Elemental, querido Curro

Pero el primero en descubrirlo fue Moratinos. Moratinos se entera de todo. Lo único que ignora es que el Código Penal tipifica como delito la ocultación de información relevante sobre crímenes no resueltos

Moratinos lo sabía. En las cloacas del Estado, lo sabían. A dos pasos de la comisaría de Avilés, lo sabían. El morito que despachaba con el alférez, lo sabía. Antonio Toro, aquel que hacía pesas en la cárcel con los chicos de Jarrai, lo sabía.

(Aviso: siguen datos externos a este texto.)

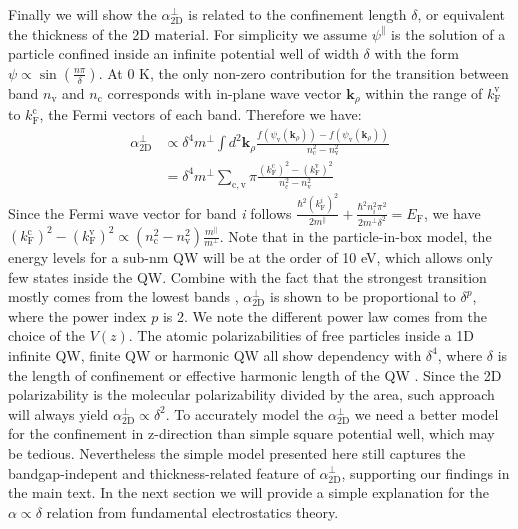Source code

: \documentclass[manuscript=suppinfo,email=true,hyperref=true,keywords=false]{achemso}
\begin{document}
Finally we will show the $\alpha_{\mathrm{2D}}^{\perp}$ is related to the
confinement length $\delta$, or equivalent the thickness of the 2D
material. For simplicity we assume $\psi^{\parallel}$ is the solution
of a particle confined inside an infinite potential well of width
$\delta$ with the form $\psi \propto \sin(\frac{n\pi}{\delta})$. At 0
K, the only non-zero contribution for the transition between band
$n_{\mathrm{v}}$ and $n_{\mathrm{c}}$ corresponds with in-plane wave
vector $\mathbf{k}_{\rho}$ within the range of $k_{\mathrm{F}}^{\mathrm{v}}$ to
$k_{\mathrm{F}}^{\mathrm{c}}$, the Fermi vectors of each band. Therefore we have:
\begin{equation}
  \begin{aligned}
    \alpha_{\mathrm{2D}}^{\perp} &\propto \delta^{4} m^{\perp} \int
    d^{2}\mathbf{k}_{\rho}
    \frac{f(\psi_{\mathrm{v}}(\mathbf{k}_{\rho}))
      -f(\psi_{\mathrm{v}}(\mathbf{k}_{\rho})) }{n_{\mathrm{c}}^{2} -
      n_{\mathrm{v}}^{2}}\\
    &= \delta^{4} m^{\perp} \sum_{\mathrm{c, v}}\pi \frac{
      (k_{\mathrm{F}}^{\mathrm{c}})^{2} -
        (k_{\mathrm{F}}^{\mathrm{v}})^{2}}{n_{\mathrm{c}}^{2} -
        n_{\mathrm{v}}^{2}}
  \end{aligned}
\end{equation}
Since the Fermi wave vector for band \textit{i} follows
${\displaystyle
  \frac{\hbar^{2}(k_{\mathrm{F}}^{i})^{2}}{2m^{\parallel}}} +
{\displaystyle \frac{\hbar^{2} n_{i}^{2} \pi^{2}}{2m^{\perp}
    \delta^{2}}} = E_{\mathrm{F}}$, we have
$ (k_{\mathrm{F}}^{\mathrm{c}})^{2} -
(k_{\mathrm{F}}^{\mathrm{v}})^{2} \propto (n_{\mathrm{c}}^{2} -
n_{\mathrm{v}}^{2}) {\displaystyle
  \frac{m^{\parallel}}{m^{\perp}}}$. Note that in the particle-in-box
model, the energy levels for a sub-nm QW will be at the order of 10
eV, which allows only few states inside the QW. Combine with the fact
that the strongest transition mostly comes from the lowest bands
\cite{davies_physics_1997}, $\alpha^{\perp}_{\mathrm{2D}}$ is shown to
be proportional to $\delta^{p}$, where the power index $p$ is 2. We
note the different power law comes from the choice of the $V(z)$. The
atomic polarizabilities of free particles inside a 1D infinite QW,
finite QW or harmonic QW all show dependency with $\delta^{4}$, where
$\delta$ is the length of confinement or effective harmonic length of
the QW \cite{Fowler_1984,Maize_2011}. Since the 2D polarizability is
the molecular polarizability divided by the area, such approach will
always yield $\alpha_{\mathrm{2D}}^{\perp} \propto \delta^{2}$. To
accurately model the $\alpha_{\mathrm{2D}}^{\perp}$ we need a better
model for the confinement in z-direction than simple square potential
well, which may be tedious. Nevertheless the simple model presented
here still captures the bandgap-indepent and thickness-related feature
of $\alpha_{\mathrm{2D}}^{\perp}$, supporting our findings in the main
text. In the next section we will provide a simple explanation for the $\alpha \propto \delta$ relation from fundamental electrostatics theory.
\end{document}
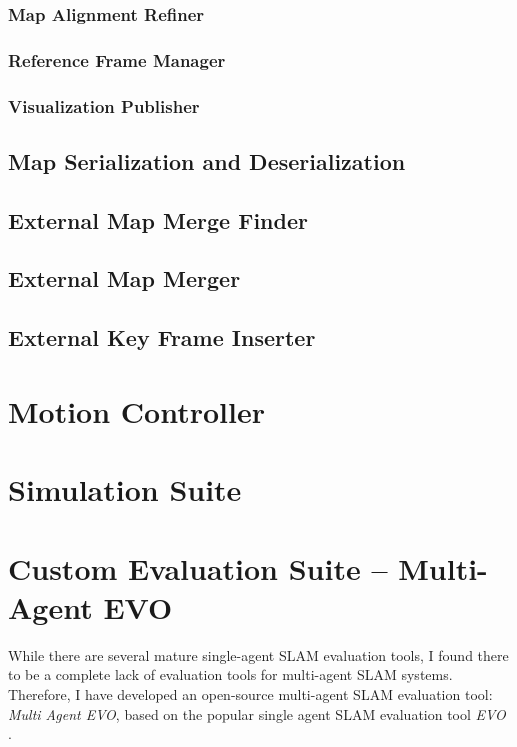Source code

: \subsubsection{Map Alignment Refiner}
\label{sec:map-alignment-refiner}

\subsubsection{Reference Frame Manager}
\label{sec:reference-frame-manager}

\subsubsection{Visualization Publisher}
\label{sec:visualization-publisher}

\subsection{Map Serialization and Deserialization}
\label{sec:map-serialization-and-deserialization}

\subsection{External Map Merge Finder}
\label{sec:external-map-merge-finder}

\subsection{External Map Merger}
\label{sec:external-map-merger}

\subsection{External Key Frame Inserter}
\label{sec:external-key-frame-inserter}

\section{Motion Controller}
\label{sec:motion-controller}

\section{Simulation Suite}
\label{sec:simulation-suite}

\section{Custom Evaluation Suite – Multi-Agent EVO}
\label{sec:multi-agent-evo}
While there are several mature single-agent SLAM evaluation tools, I found there to be a complete lack of evaluation tools for multi-agent SLAM systems. Therefore, I have developed an open-source multi-agent SLAM evaluation tool: \textit{Multi Agent EVO}, based on the popular single agent SLAM evaluation tool \textit{EVO} \autocite{grupp2017evo}.

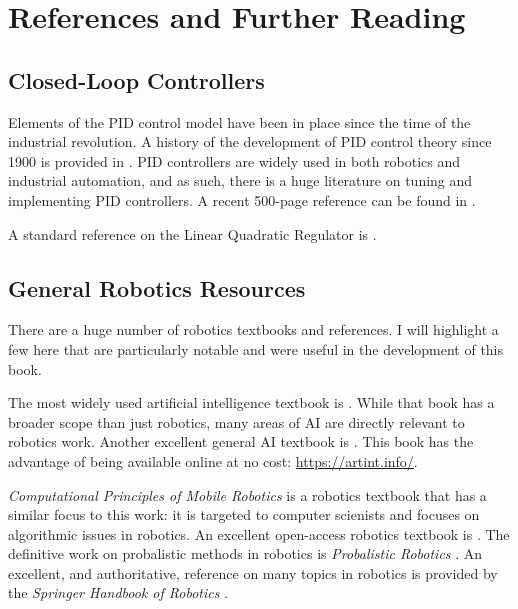 \section{References and Further Reading}

\subsection{Closed-Loop Controllers}

Elements of the PID control model have been in place since the time of
the industrial revolution.  A history of the development of PID
control theory since 1900 is provided in \parencite{BENNETT200143}.
PID controllers are widely used in both robotics and industrial
automation, and as such, there is a huge literature on tuning and
implementing PID controllers. A recent 500-page reference can be found
in \parencite{johnson2006pid}.

A standard reference on the Linear Quadratic Regulator is
\parencite{anderson2007optimal}.

\subsection{General Robotics Resources}

There are a huge number of robotics textbooks and references.  I will
highlight a few here that are particularly notable and were useful in
the development of this book.

The most widely used artificial intelligence textbook is
\parencite{Russell2003}. While that book has a broader scope than just
robotics, many areas of AI are directly relevant to robotics
work. Another excellent general AI textbook is
\parencite{PooleMackworth17}.  This book has the advantage of being
available online at no cost: \url{https://artint.info/}.

\emph{Computational Principles of Mobile Robotics}
\parencite{dudek2010} is a robotics textbook that has a similar focus
to this work: it is targeted to computer scienists and focuses on
algorithmic issues in robotics.  An excellent open-access robotics
textbook is \parencite{correll2022introduction}.  The definitive work
on probalistic methods in robotics is \emph{Probalistic Robotics}
\parencite{thrun2005}.  An excellent, and authoritative, reference on
many topics in robotics is provided by the \emph{Springer Handbook of
  Robotics} \parencite{siciliano2008}.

Los que brindaron con champán y luego tiraron de Visa, lo sabían. Los que controlaban el locutorio de Carabanchel, lo sabían. En los reservados de las marisquerías de la Gran Vía, lo sabían. Menos Urrusolo Sistiaga y los agentes que detuvieron por dos veces la furgoneta para después dejarla continuar hasta Madrid, parece que todo el mundo lo sabía. Hasta, meses antes, casi lo pronosticó el próximo Premio Cervantes, Mohamed VI.
 
Pero el primero en descubrirlo fue Moratinos. Moratinos se entera de todo. Lo único que ignora es que el Código Penal tipifica como delito la ocultación de información relevante sobre crímenes no resueltos. Por eso, no se le ocurrió comunicar sus pesquisas y descubrimientos al Ministerio del Interior. Aunque para mí tengo que la verdadera razón del silencio del canciller durante la tarde del 11-M fue su modestia intelectual, que es tan profunda como secreta.
 
Me explico. El cuate de Arafat, no sólo es hombre de cultura enciclopédica, sino que aprendió inglés leyendo a Chesterton. Y se sabe de memoria El hombre que fue Jueves, aquella novela en la que todos los terroristas trabajaban para la policía, y viceversa. Fue entonces cuando nació su adicción a las reflexiones detectivescas. Con aquel relato presente en su mente prodigiosa, la potente maquinaria analítica que responde por Curro se puso a trabajar. A partir de ahí, la cadena de razonamientos fue, más o menos, como sigue. Si los príncipes árabes de Al-Qaeda decidieran organizar un gran atentado en Europa, ¿a quién encargarían la misión? Sin duda, a una cuadrilla de chorizos bereberes, se respondió. ¿En qué nombres pensaría Ben Laden desde su angosto refugio en las montañas de Pakistán? Obviamente, en los de el Chino y el Mowy, cuyo prestigio como distribuidores de chocolate al por menor servía de modelo y acicate a los combatientes islamistas del mundo entero. Por último, ¿cómo podría ese astuto saudí lograr que el nuevo Gobierno del país a castigar albergara legitimidad formal, pero no moral? Pues, muy fácil, se respondió el portento: simulando olvidar inmediatamente el asunto, y renunciando a vanagloriarse de su hazaña, como si no fuera con él el asunto.
 
Elemental, querido Curro, se dijo entonces para sus adentros dibujando un rictus de satisfacción en el rostro. Y sin perder un segundo, descolgó el teléfono y llamó a Dezcallar.